Financial Times title: China’s migrant workers spurn cherished ‘hukou’
FT subtitle: Reluctance of millions of rural residents to apply for city permit threatens a Beijing goal
Date: 22 June 2020
“Ran Ping has no plans to apply for a much-coveted hukou in the eastern Chinese city of Jinjiang, even though the local government has made the once tightly controlled household registration permit readily available.
The city hukou offers migrant workers access to social benefits ranging from pensions to subsidised health insurance. But Mr Ran, a resident of the city for more than a decade, still maintains registration in his hometown of Qianjiang, an under-developed district of Chongqing municipality, in the west of the country.

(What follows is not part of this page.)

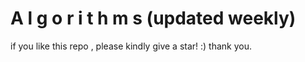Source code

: # A l g o r i t h m s (updated weekly)

if you like this repo , please kindly give a star! :) thank you.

Mr Ran’s reluctance is mirrored by millions of other rural residents who have moved to cities in search of jobs. Their unwillingness to sign up threatens Beijing’s goal of granting 100m rural workers city hukou over a six-year period that ends this December.
The essence of the ‘hukou’ reform is to make sure migrant workers live comfortably in cities and their children attend good public schools. We have achieved neither
Beijing policy adviser
The national policy is aimed at driving local consumption and spurring economic growth, which has become even more important after coronavirus struck.
Jinjiang, in coastal Fujian province, is known for its vibrant shoemaking industry and large migrant population. It became one of the first cities in China to relax hukou control by reducing residence requirements from five years to one.
But Mr Ran, a 32-year-old construction worker, is sceptical of the benefits of a city hukou. “There is more to be lost than gained by getting a Jinjiang hukou,” he said.
To switch household registration, Mr Ran would have to give up his access to 13 hectares of forestry land in Qianjiang. Even if he made that sacrifice, his son would not be guaranteed a place in the public school near his rented apartment.
Underfunded public services have been cited by analysts as one of the main reasons why the city hukou’s appeal has waned.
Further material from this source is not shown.